SEC hits Coinbase partner Circle with subpoena ahead of going public
Stablecoin backer Circle Financial is more than happy to comply with a Securities and Exchange Commission (SEC) investigation. However, it has once again stopped short of actually saying what it’s all about.
The Boston-based firm — served a subpoena in July — has been busy offering the SEC information about its holdings, operations, and customer programs.
The company noted the SEC investigation in regulatory filings issued Monday as it prepares to go public via a SPAC merger.
“[…] In July 2021, we received an investigative subpoena from the SEC Enforcement Division requesting documents and information regarding certain of our holdings, customer programs, and operations. We are cooperating fully with their investigation,” disclosed Circle.
Circle had previously revealed the investigation in an August filing. Around that time, Circle subsidiary exchange Poloniex settled charges with the SEC.
Poloniex was found to be operating as an unregistered exchange between July 2017 and November 2018. Circle set aside more than $10 million to resolve the matter, but denied playing part in the settlement deal.
That scenario came just one month after Circle began welcoming corporate holders of its USDC stablecoin to Circle Yield, a new high-interest yield product.
But if the SEC goes after Circle Yield, it could represent an even bigger spanner in the works.
“We may incur significant liability as a result of several ongoing disputes and investigations,” warned Circle (our emphasis).
“The ultimate resolution of these matters may require substantial cash payments, materially and adversely affect our business, financial condition and results of operation, and may cause dilution to our shareholders.”
Circle buddy Coinbase just not into the SEC
Indeed, Circle has become well-acquainted with regulators over the past few months.
But Circle’s apparent relationship doesn’t compare to the contentious back-and-forth shared by the SEC and top US crypto exchange Coinbase.
Coinbase (which partnered with Circle in 2018 to bring USDC to market) scrapped its proposed USDC lending product on the heels of an SEC threat to sue.

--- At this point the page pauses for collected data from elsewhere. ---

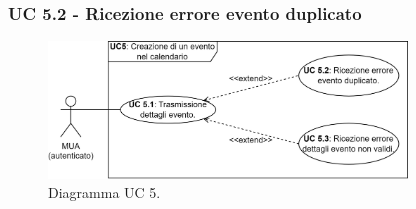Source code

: \subsubsection{UC 5.2 - Ricezione errore evento duplicato} \label{sec:UC5.2}
    \begin{figure}[h]
        \includegraphics[width=0.85\textwidth]{sections/uc_imgs/UC05.X.png}
        \centering
        \caption{Diagramma UC 5.}
    \end{figure}
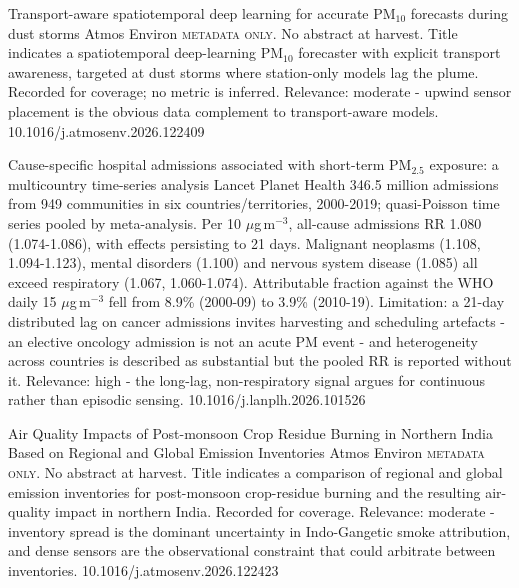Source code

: \documentclass[10pt]{article}
\begin{document}
{Transport-aware spatiotemporal deep learning for accurate PM$_{10}$ forecasts during dust storms}
{Atmos Environ}
{\textsc{metadata only.} No abstract at harvest. Title indicates a spatiotemporal deep-learning PM$_{10}$ forecaster with explicit transport awareness, targeted at dust storms where station-only models lag the plume. Recorded for coverage; no metric is inferred. Relevance: moderate - upwind sensor placement is the obvious data complement to transport-aware models.}
{10.1016/j.atmosenv.2026.122409}

\par{}\baselineskip{}\baselineskip
{}

{Cause-specific hospital admissions associated with short-term PM$_{2.5}$ exposure: a multicountry time-series analysis}
{Lancet Planet Health}
{346.5 million admissions from 949 communities in six countries/territories, 2000-2019; quasi-Poisson time series pooled by meta-analysis. Per 10 $\mu$g\,m$^{-3}$, all-cause admissions RR 1.080 (1.074-1.086), with effects persisting to 21 days. Malignant neoplasms (1.108, 1.094-1.123), mental disorders (1.100) and nervous system disease (1.085) all exceed respiratory (1.067, 1.060-1.074). Attributable fraction against the WHO daily 15 $\mu$g\,m$^{-3}$ fell from 8.9\% (2000-09) to 3.9\% (2010-19). Limitation: a 21-day distributed lag on cancer admissions invites harvesting and scheduling artefacts - an elective oncology admission is not an acute PM event - and heterogeneity across countries is described as substantial but the pooled RR is reported without it. Relevance: high - the long-lag, non-respiratory signal argues for continuous rather than episodic sensing.}
{10.1016/j.lanplh.2026.101526}

{Air Quality Impacts of Post-monsoon Crop Residue Burning in Northern India Based on Regional and Global Emission Inventories}
{Atmos Environ}
{\textsc{metadata only.} No abstract at harvest. Title indicates a comparison of regional and global emission inventories for post-monsoon crop-residue burning and the resulting air-quality impact in northern India. Recorded for coverage. Relevance: moderate - inventory spread is the dominant uncertainty in Indo-Gangetic smoke attribution, and dense sensors are the observational constraint that could arbitrate between inventories.}
{10.1016/j.atmosenv.2026.122423}
\end{document}
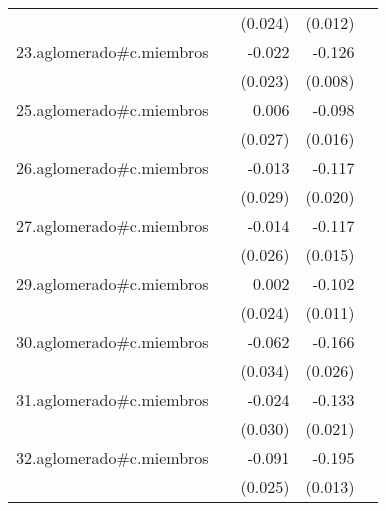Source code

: {\begin{longtable}{l*{4}{D{.}{.}{-1}}}
            &                     &     (0.024)         &     (0.012)         &                     \\
\addlinespace
23.aglomerado#c.miembros&                     &      -0.022         &      -0.126\sym{***}&                     \\
            &                     &     (0.023)         &     (0.008)         &                     \\
\addlinespace
25.aglomerado#c.miembros&                     &       0.006         &      -0.098\sym{***}&                     \\
            &                     &     (0.027)         &     (0.016)         &                     \\
\addlinespace
26.aglomerado#c.miembros&                     &      -0.013         &      -0.117\sym{***}&                     \\
            &                     &     (0.029)         &     (0.020)         &                     \\
\addlinespace
27.aglomerado#c.miembros&                     &      -0.014         &      -0.117\sym{***}&                     \\
            &                     &     (0.026)         &     (0.015)         &                     \\
\addlinespace
29.aglomerado#c.miembros&                     &       0.002         &      -0.102\sym{***}&                     \\
            &                     &     (0.024)         &     (0.011)         &                     \\
\addlinespace
30.aglomerado#c.miembros&                     &      -0.062         &      -0.166\sym{***}&                     \\
            &                     &     (0.034)         &     (0.026)         &                     \\
\addlinespace
31.aglomerado#c.miembros&                     &      -0.024         &      -0.133\sym{***}&                     \\
            &                     &     (0.030)         &     (0.021)         &                     \\
\addlinespace
32.aglomerado#c.miembros&                     &      -0.091\sym{***}&      -0.195\sym{***}&                     \\
            &                     &     (0.025)         &     (0.013)         &                     \\

\end{longtable}}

Coinbase chief exec Brian Armstrong snapped back at the agency via Twitter:
They are refusing to offer any opinion in writing to the industry on what should be allowed and why, and instead are engaging in intimidation tactics behind closed doors. Whatever their theory is here, it feels like a reach [or] land grab versus other regulators.
Read More: [SEC threatens Coinbase over crypto interest account, CEO cries foul]
And around the same time, authorities in New Jersey and Texas forced Celsius Network to stop offering its own interest-bearing crypto product across those states.
That was shortly after the SEC made clear it considers Coinbase’s Lend an unregistered securities offering.